Dr. Dobb's Python-URL! - weekly Python news and links (Mar 17)

[Erik Max Francis]

mcherm at mcherm.com wrote:

> I agree that normality is usually considered a property of irrational
> numbers (which I think the original poster may NOT have realized) but
> if we DO extend it to the rational realm, then I had assumed that all
> rationals would be non-normal in all bases. But it turns out that it's
> not quite so easy, since some rational numbers have multiple valid
> decimal expansions.

But I think it's safe to say that when that happens, none of those valid
base-b expansions will be normal.  They'll still be terminating or
repeating, which by definition means they can't be normal.  It seems
like I'm just being anal, but normality is intimately tied with the
notion of irrationality.  The definition of b-normality states that for
a decimal expansion in base b, every b-digit sequence of length k will
appear with the expected frequency.  This can't possibly be the case for
an expansion which terminates or repeats, because even if the repeating
portion is very long, there must be some (in fact, an infinite number)
of sequences that don't appear anywhere at all in the expansion.

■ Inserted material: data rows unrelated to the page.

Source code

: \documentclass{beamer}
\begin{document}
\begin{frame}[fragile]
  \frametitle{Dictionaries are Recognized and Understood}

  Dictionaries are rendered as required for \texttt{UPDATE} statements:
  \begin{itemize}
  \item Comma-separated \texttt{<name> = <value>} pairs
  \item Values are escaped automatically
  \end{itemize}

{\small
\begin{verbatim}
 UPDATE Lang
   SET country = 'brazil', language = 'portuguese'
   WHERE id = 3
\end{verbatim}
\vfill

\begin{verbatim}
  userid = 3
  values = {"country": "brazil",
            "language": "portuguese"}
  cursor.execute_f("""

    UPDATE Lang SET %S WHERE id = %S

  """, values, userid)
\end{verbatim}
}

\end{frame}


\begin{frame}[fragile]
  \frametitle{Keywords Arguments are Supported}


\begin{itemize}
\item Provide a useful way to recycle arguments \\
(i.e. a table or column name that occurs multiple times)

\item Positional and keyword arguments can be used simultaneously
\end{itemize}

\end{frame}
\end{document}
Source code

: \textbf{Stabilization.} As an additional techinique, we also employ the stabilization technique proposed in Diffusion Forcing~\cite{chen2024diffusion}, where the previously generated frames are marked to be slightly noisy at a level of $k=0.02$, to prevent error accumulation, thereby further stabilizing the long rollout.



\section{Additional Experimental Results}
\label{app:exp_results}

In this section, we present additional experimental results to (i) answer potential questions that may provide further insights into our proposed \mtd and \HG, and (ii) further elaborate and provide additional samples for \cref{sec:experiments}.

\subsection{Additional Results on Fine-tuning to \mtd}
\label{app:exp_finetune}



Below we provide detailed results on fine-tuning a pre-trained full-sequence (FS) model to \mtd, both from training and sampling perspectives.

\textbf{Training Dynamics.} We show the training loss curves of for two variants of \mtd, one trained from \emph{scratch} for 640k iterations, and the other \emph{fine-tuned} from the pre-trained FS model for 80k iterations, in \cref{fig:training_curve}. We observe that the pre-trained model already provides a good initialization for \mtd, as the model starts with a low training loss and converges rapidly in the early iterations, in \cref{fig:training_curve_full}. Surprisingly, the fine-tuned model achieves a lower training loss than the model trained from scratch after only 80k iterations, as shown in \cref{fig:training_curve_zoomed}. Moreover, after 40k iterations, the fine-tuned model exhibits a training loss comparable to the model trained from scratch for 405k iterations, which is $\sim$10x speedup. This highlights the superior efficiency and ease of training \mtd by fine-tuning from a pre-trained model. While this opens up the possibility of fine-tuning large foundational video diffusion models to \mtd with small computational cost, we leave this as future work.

This can be seen by trying to construct such a number; the logical
result is to create Champernowne's constant in base b (C_b), which is
irrational.  If it repeats, then some sequences _must_ be left out. 
(Furthermore, there is some K such that no sequences of length k >= K
appear _anywhere_ in the expansion.)

> If you define normality by including all the
> digits
> of all the valid decimal expansions, then integers are normal in base
> 2. I doubt that's a USEFUL result, but it's certainly a curious one.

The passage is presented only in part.